To study the oxidation state of Se, B, N, and C, X-ray photoelectron spectroscopy (XPS) analysis was further carried out. The XPS survey of SeBN-C-1100 shows five peaks that correspond to Se 3d (56.8 eV), B 1s (183.8 eV), C 1s (284.8 eV), N 1s (399.2 eV), and O 1s (532.5 eV), respectively (Figure S14). The Se, B, and N atoms account for 0.3, 1.5, and 2.6% in the electrocatalyst, respectively (Figure S15). In a close-up view, the high-resolution XPS spectrum of Se 3d in Figure c shows two adjacent peaks at 56.3 and 57.6 eV, corresponding to the spin–orbit splitting of Se 3d5/2 and Se 3d3/2, respectively.[38] Meanwhile, the high-resolution XPS spectrum of B 1s (Figure d) shows three peaks at 190.5, 192.0, and 193.3 eV. These three peaks coincide with its three possible atomic structures, i.e., B–C–N, sp2-BN, and BN3, respectively, confirming that B has been doped atomically into the carbon matrix in different chemical environments.[39] Moreover, the N 1s spectrum (Figure e) shows that SeBN-C-1100 contains four N states, i.e., pyridinic N (398.4 eV), pyrrolic N (399.5 eV), graphitic N (401.2 eV), and oxidated N (402.9 eV).[40] In Figure f, the high-resolution XPS spectrum of C 1s shows expectedly four peaks, corresponding to C–B (284.5 eV), C–C (284.8 eV), C–N (285.1 eV), and C–Se (290.4 eV).[41−43]

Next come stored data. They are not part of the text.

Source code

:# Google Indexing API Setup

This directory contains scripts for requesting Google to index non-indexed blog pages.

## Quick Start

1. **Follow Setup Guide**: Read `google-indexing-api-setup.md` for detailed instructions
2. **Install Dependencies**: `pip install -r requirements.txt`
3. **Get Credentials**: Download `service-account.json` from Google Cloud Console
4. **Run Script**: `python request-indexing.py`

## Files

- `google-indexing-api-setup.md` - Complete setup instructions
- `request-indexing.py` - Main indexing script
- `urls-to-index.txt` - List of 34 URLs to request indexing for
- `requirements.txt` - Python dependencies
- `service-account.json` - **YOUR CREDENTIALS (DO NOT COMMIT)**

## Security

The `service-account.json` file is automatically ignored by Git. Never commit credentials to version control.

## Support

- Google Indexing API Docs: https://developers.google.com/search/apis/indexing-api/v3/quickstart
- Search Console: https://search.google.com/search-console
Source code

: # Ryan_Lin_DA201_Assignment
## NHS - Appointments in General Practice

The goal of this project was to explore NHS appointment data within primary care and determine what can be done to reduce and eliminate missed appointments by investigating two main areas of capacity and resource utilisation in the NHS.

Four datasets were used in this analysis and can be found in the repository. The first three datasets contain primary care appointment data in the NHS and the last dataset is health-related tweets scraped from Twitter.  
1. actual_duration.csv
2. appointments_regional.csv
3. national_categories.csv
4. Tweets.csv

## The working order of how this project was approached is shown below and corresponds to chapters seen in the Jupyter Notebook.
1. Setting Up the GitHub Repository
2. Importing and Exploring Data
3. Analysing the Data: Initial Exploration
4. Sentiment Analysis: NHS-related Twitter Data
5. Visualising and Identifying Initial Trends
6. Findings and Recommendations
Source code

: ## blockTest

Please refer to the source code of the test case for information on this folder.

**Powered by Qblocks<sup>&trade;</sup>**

According to the above discussion, the excellent electrocatalytic performance of our metal-free SeBN-C-1100 catalyst can be presumably attributed to the following aspects: (i) Se’s high polarizability can enhance electron transport through the carbon skeleton and provide more active sites in CO2RR.[16] (ii) These ternary-doped carbon materials that simultaneously introduce Se, B, and N heteroatoms of different electronegativity can produce a structural synergy between the heteroatoms. Individually, Se atoms with semimetallic properties may lead to covalent edge doping, and the electron-deficient B atoms and electron-rich N atoms may lead to p-type and n-type doping, respectively, which offers a wide window to tune the physical and chemical properties of the porous carbon materials.[16] Not only the bulk but also the surface charge distribution on carbon is expected to be regulated by the three distinctive heteroatoms to build up more active sites. (iii) The optimal SeBN-C-1100 electrocatalyst has a sheet-like structure, which assists the ion transport and an enhanced contact between the reactants in the electrolyte and the electrocatalyst. All in all, the SeBN-C-1100 prepared from low-cost chemicals in a simple fabrication step is a cost-effective, scalable option for producing CO through CO2RR. It would provide a valuable reference for future preparation and study of multi-heteroatom-doped carbon electrocatalysts.

Conclusions

In conclusion, a series of metal-free porous SeBN-ternary doped porous carbons as electrocatalysts were prepared. The introduced Se, B, and N heteroatoms into the porous carbon network at 1100 °C offer the best electrocatalytic CO2RR activity in the production of CO at a FECO = 95.2% at −0.6 V. After a continuous 10 h electrolysis operation, the FECO and current density were maintained at 97.6 and 84.7% of the initial values, respectively, supporting its satisfactory durability. This SeBN-C electrocatalyst system has promising application prospects in catalyzing CO2RR and will provide a valuable example for Se-containing multi-heteroatom-doped carbon electrocatalysts in a future study.